**TASK DIRECTIONS**
Among the lines of data below, reproduce only those from the one with "### Threat intelligence / Threat hunting" through the one with "### Security monitoring / Security", exactly as they stand, both ends included.

** Opening EXTRACTED DATA block **

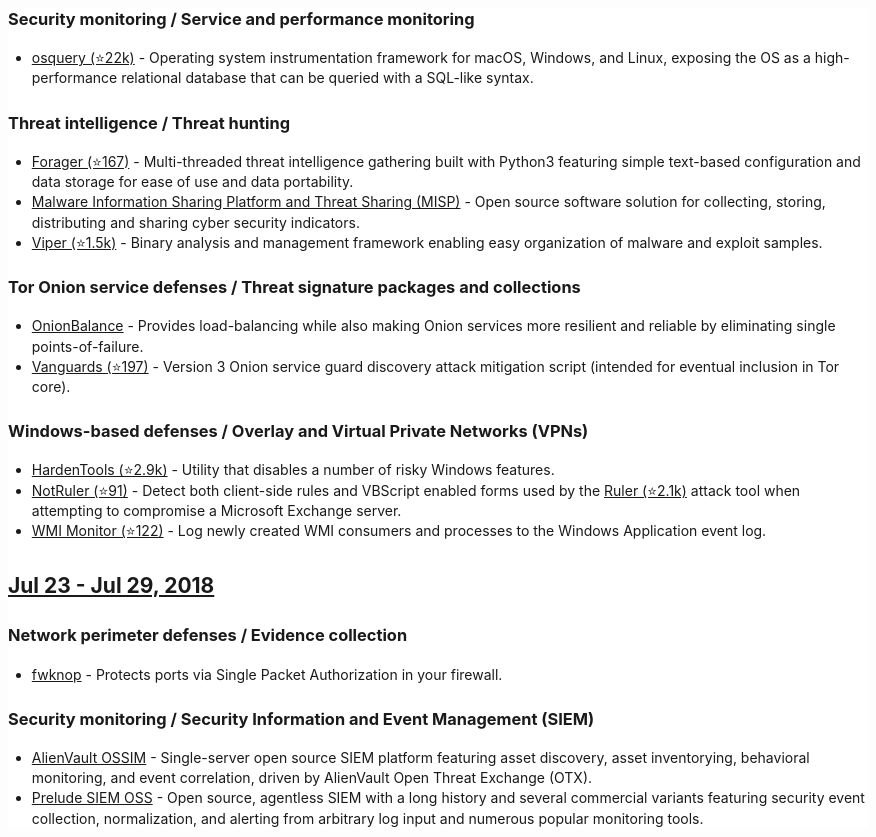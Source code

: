 ### Security monitoring / Service and performance monitoring

*   [osquery (⭐22k)](https://github.com/facebook/osquery) - Operating system instrumentation framework for macOS, Windows, and Linux, exposing the OS as a high-performance relational database that can be queried with a SQL-like syntax.

### Threat intelligence / Threat hunting

*   [Forager (⭐167)](https://github.com/opensourcesec/Forager) - Multi-threaded threat intelligence gathering built with Python3 featuring simple text-based configuration and data storage for ease of use and data portability.
*   [Malware Information Sharing Platform and Threat Sharing (MISP)](https://misp-project.org/) - Open source software solution for collecting, storing, distributing and sharing cyber security indicators.
*   [Viper (⭐1.5k)](https://github.com/viper-framework/viper) - Binary analysis and management framework enabling easy organization of malware and exploit samples.

### Tor Onion service defenses / Threat signature packages and collections

*   [OnionBalance](https://onionbalance.readthedocs.io/) - Provides load-balancing while also making Onion services more resilient and reliable by eliminating single points-of-failure.
*   [Vanguards (⭐197)](https://github.com/mikeperry-tor/vanguards) - Version 3 Onion service guard discovery attack mitigation script (intended for eventual inclusion in Tor core).

### Windows-based defenses / Overlay and Virtual Private Networks (VPNs)

*   [HardenTools (⭐2.9k)](https://github.com/securitywithoutborders/hardentools) - Utility that disables a number of risky Windows features.
*   [NotRuler (⭐91)](https://github.com/sensepost/notruler) - Detect both client-side rules and VBScript enabled forms used by the [Ruler (⭐2.1k)](https://github.com/sensepost/ruler) attack tool when attempting to compromise a Microsoft Exchange server.
*   [WMI Monitor (⭐122)](https://github.com/realparisi/WMI_Monitor) - Log newly created WMI consumers and processes to the Windows Application event log.

## [Jul 23 - Jul 29, 2018](/content/2018/30/README.md)

### Network perimeter defenses / Evidence collection

*   [fwknop](https://www.cipherdyne.org/fwknop/) - Protects ports via Single Packet Authorization in your firewall.

### Security monitoring / Security Information and Event Management (SIEM)

*   [AlienVault OSSIM](https://www.alienvault.com/open-threat-exchange/projects) - Single-server open source SIEM platform featuring asset discovery, asset inventorying, behavioral monitoring, and event correlation, driven by AlienVault Open Threat Exchange (OTX).
*   [Prelude SIEM OSS](https://www.prelude-siem.org/) - Open source, agentless SIEM with a long history and several commercial variants featuring security event collection, normalization, and alerting from arbitrary log input and numerous popular monitoring tools.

** Closing EXTRACTED DATA block **

**SOLUTION TO THIS TASK**
### Threat intelligence / Threat hunting

*   [Forager (⭐167)](https://github.com/opensourcesec/Forager) - Multi-threaded threat intelligence gathering built with Python3 featuring simple text-based configuration and data storage for ease of use and data portability.
*   [Malware Information Sharing Platform and Threat Sharing (MISP)](https://misp-project.org/) - Open source software solution for collecting, storing, distributing and sharing cyber security indicators.
*   [Viper (⭐1.5k)](https://github.com/viper-framework/viper) - Binary analysis and management framework enabling easy organization of malware and exploit samples.

### Tor Onion service defenses / Threat signature packages and collections

*   [OnionBalance](https://onionbalance.readthedocs.io/) - Provides load-balancing while also making Onion services more resilient and reliable by eliminating single points-of-failure.
*   [Vanguards (⭐197)](https://github.com/mikeperry-tor/vanguards) - Version 3 Onion service guard discovery attack mitigation script (intended for eventual inclusion in Tor core).

### Windows-based defenses / Overlay and Virtual Private Networks (VPNs)

*   [HardenTools (⭐2.9k)](https://github.com/securitywithoutborders/hardentools) - Utility that disables a number of risky Windows features.
*   [NotRuler (⭐91)](https://github.com/sensepost/notruler) - Detect both client-side rules and VBScript enabled forms used by the [Ruler (⭐2.1k)](https://github.com/sensepost/ruler) attack tool when attempting to compromise a Microsoft Exchange server.
*   [WMI Monitor (⭐122)](https://github.com/realparisi/WMI_Monitor) - Log newly created WMI consumers and processes to the Windows Application event log.

## [Jul 23 - Jul 29, 2018](/content/2018/30/README.md)

### Network perimeter defenses / Evidence collection

*   [fwknop](https://www.cipherdyne.org/fwknop/) - Protects ports via Single Packet Authorization in your firewall.

### Security monitoring / Security Information and Event Management (SIEM)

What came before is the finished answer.